(Data for this task)

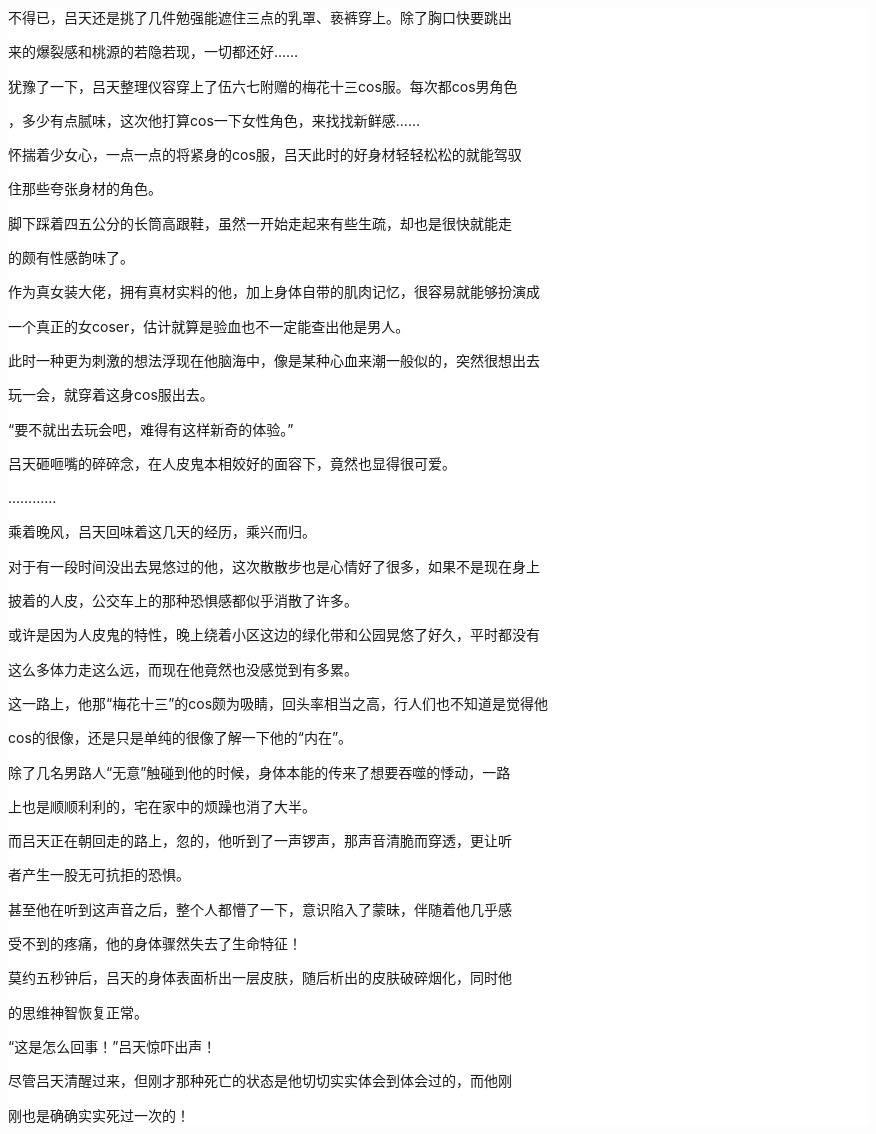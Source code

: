 不得已，吕天还是挑了几件勉强能遮住三点的乳罩、亵裤穿上。除了胸口快要跳出

来的爆裂感和桃源的若隐若现，一切都还好……

犹豫了一下，吕天整理仪容穿上了伍六七附赠的梅花十三cos服。每次都cos男角色

，多少有点腻味，这次他打算cos一下女性角色，来找找新鲜感……

怀揣着少女心，一点一点的将紧身的cos服，吕天此时的好身材轻轻松松的就能驾驭

住那些夸张身材的角色。

脚下踩着四五公分的长筒高跟鞋，虽然一开始走起来有些生疏，却也是很快就能走

的颇有性感韵味了。

作为真女装大佬，拥有真材实料的他，加上身体自带的肌肉记忆，很容易就能够扮演成

一个真正的女coser，估计就算是验血也不一定能查出他是男人。

此时一种更为刺激的想法浮现在他脑海中，像是某种心血来潮一般似的，突然很想出去

玩一会，就穿着这身cos服出去。

“要不就出去玩会吧，难得有这样新奇的体验。”

吕天砸咂嘴的碎碎念，在人皮鬼本相姣好的面容下，竟然也显得很可爱。

…………

乘着晚风，吕天回味着这几天的经历，乘兴而归。

对于有一段时间没出去晃悠过的他，这次散散步也是心情好了很多，如果不是现在身上

披着的人皮，公交车上的那种恐惧感都似乎消散了许多。

或许是因为人皮鬼的特性，晚上绕着小区这边的绿化带和公园晃悠了好久，平时都没有

这么多体力走这么远，而现在他竟然也没感觉到有多累。

这一路上，他那“梅花十三”的cos颇为吸睛，回头率相当之高，行人们也不知道是觉得他

cos的很像，还是只是单纯的很像了解一下他的“内在”。

除了几名男路人“无意”触碰到他的时候，身体本能的传来了想要吞噬的悸动，一路

上也是顺顺利利的，宅在家中的烦躁也消了大半。

而吕天正在朝回走的路上，忽的，他听到了一声锣声，那声音清脆而穿透，更让听

者产生一股无可抗拒的恐惧。

甚至他在听到这声音之后，整个人都懵了一下，意识陷入了蒙昧，伴随着他几乎感

受不到的疼痛，他的身体骤然失去了生命特征！

莫约五秒钟后，吕天的身体表面析出一层皮肤，随后析出的皮肤破碎烟化，同时他

的思维神智恢复正常。

“这是怎么回事！”吕天惊吓出声！

尽管吕天清醒过来，但刚才那种死亡的状态是他切切实实体会到体会过的，而他刚

刚也是确确实实死过一次的！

(Activity) Exactly and only the lines from the line containing "披着的人皮，公交车上的那种恐惧感都似乎消散了许多。" through the last line of the entries should be copied, both ends included.

(Result below)
披着的人皮，公交车上的那种恐惧感都似乎消散了许多。

或许是因为人皮鬼的特性，晚上绕着小区这边的绿化带和公园晃悠了好久，平时都没有

这么多体力走这么远，而现在他竟然也没感觉到有多累。

这一路上，他那“梅花十三”的cos颇为吸睛，回头率相当之高，行人们也不知道是觉得他

cos的很像，还是只是单纯的很像了解一下他的“内在”。

除了几名男路人“无意”触碰到他的时候，身体本能的传来了想要吞噬的悸动，一路

上也是顺顺利利的，宅在家中的烦躁也消了大半。

而吕天正在朝回走的路上，忽的，他听到了一声锣声，那声音清脆而穿透，更让听

者产生一股无可抗拒的恐惧。

甚至他在听到这声音之后，整个人都懵了一下，意识陷入了蒙昧，伴随着他几乎感

受不到的疼痛，他的身体骤然失去了生命特征！

莫约五秒钟后，吕天的身体表面析出一层皮肤，随后析出的皮肤破碎烟化，同时他

的思维神智恢复正常。

“这是怎么回事！”吕天惊吓出声！

尽管吕天清醒过来，但刚才那种死亡的状态是他切切实实体会到体会过的，而他刚

刚也是确确实实死过一次的！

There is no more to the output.